Records contained in a dataset
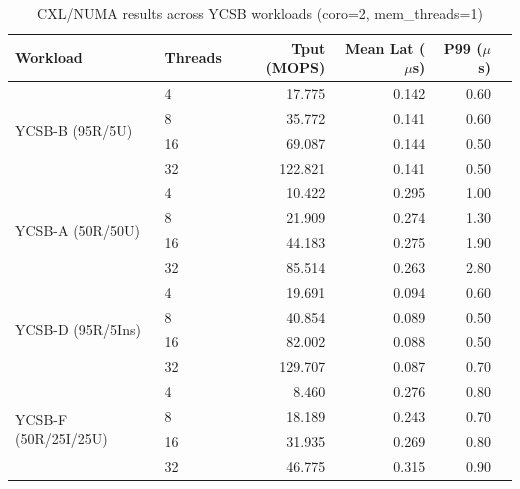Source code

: \documentclass[11pt,a4paper]{article}
\begin{document}
\begin{table}[H]
\centering
\caption{CXL/NUMA results across YCSB workloads (coro=2, mem\_threads=1)}
\label{tab:numa-ycsb-all}
\small
\begin{tabular}{@{}llrrrr@{}}
\toprule
\textbf{Workload} & \textbf{Threads} & \textbf{Tput (MOPS)} & \textbf{Mean Lat ($\mu$s)} & \textbf{P99 ($\mu$s)} \\
\midrule
\multirow{4}{*}{YCSB-B (95R/5U)} & 4  & 17.775 & 0.142 & 0.60 \\
  & 8  & 35.772 & 0.141 & 0.60 \\
  & 16 & 69.087 & 0.144 & 0.50 \\
  & 32 & 122.821 & 0.141 & 0.50 \\
\midrule
\multirow{4}{*}{YCSB-A (50R/50U)} & 4  & 10.422 & 0.295 & 1.00 \\
  & 8  & 21.909 & 0.274 & 1.30 \\
  & 16 & 44.183 & 0.275 & 1.90 \\
  & 32 & 85.514 & 0.263 & 2.80 \\
\midrule
\multirow{4}{*}{YCSB-D (95R/5Ins)} & 4  & 19.691 & 0.094 & 0.60 \\
  & 8  & 40.854 & 0.089 & 0.50 \\
  & 16 & 82.002 & 0.088 & 0.50 \\
  & 32 & 129.707 & 0.087 & 0.70 \\
\midrule
\multirow{4}{*}{YCSB-F (50R/25I/25U)} & 4  & 8.460 & 0.276 & 0.80 \\
  & 8  & 18.189 & 0.243 & 0.70 \\
  & 16 & 31.935 & 0.269 & 0.80 \\
  & 32 & 46.775 & 0.315 & 0.90 \\
\bottomrule
\end{tabular}
\end{table}
\end{document}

*What to produce*. Look through the preceding entries for the word "begin". Report how many lines hold it, and only that number.

*Response to this exercise*. 3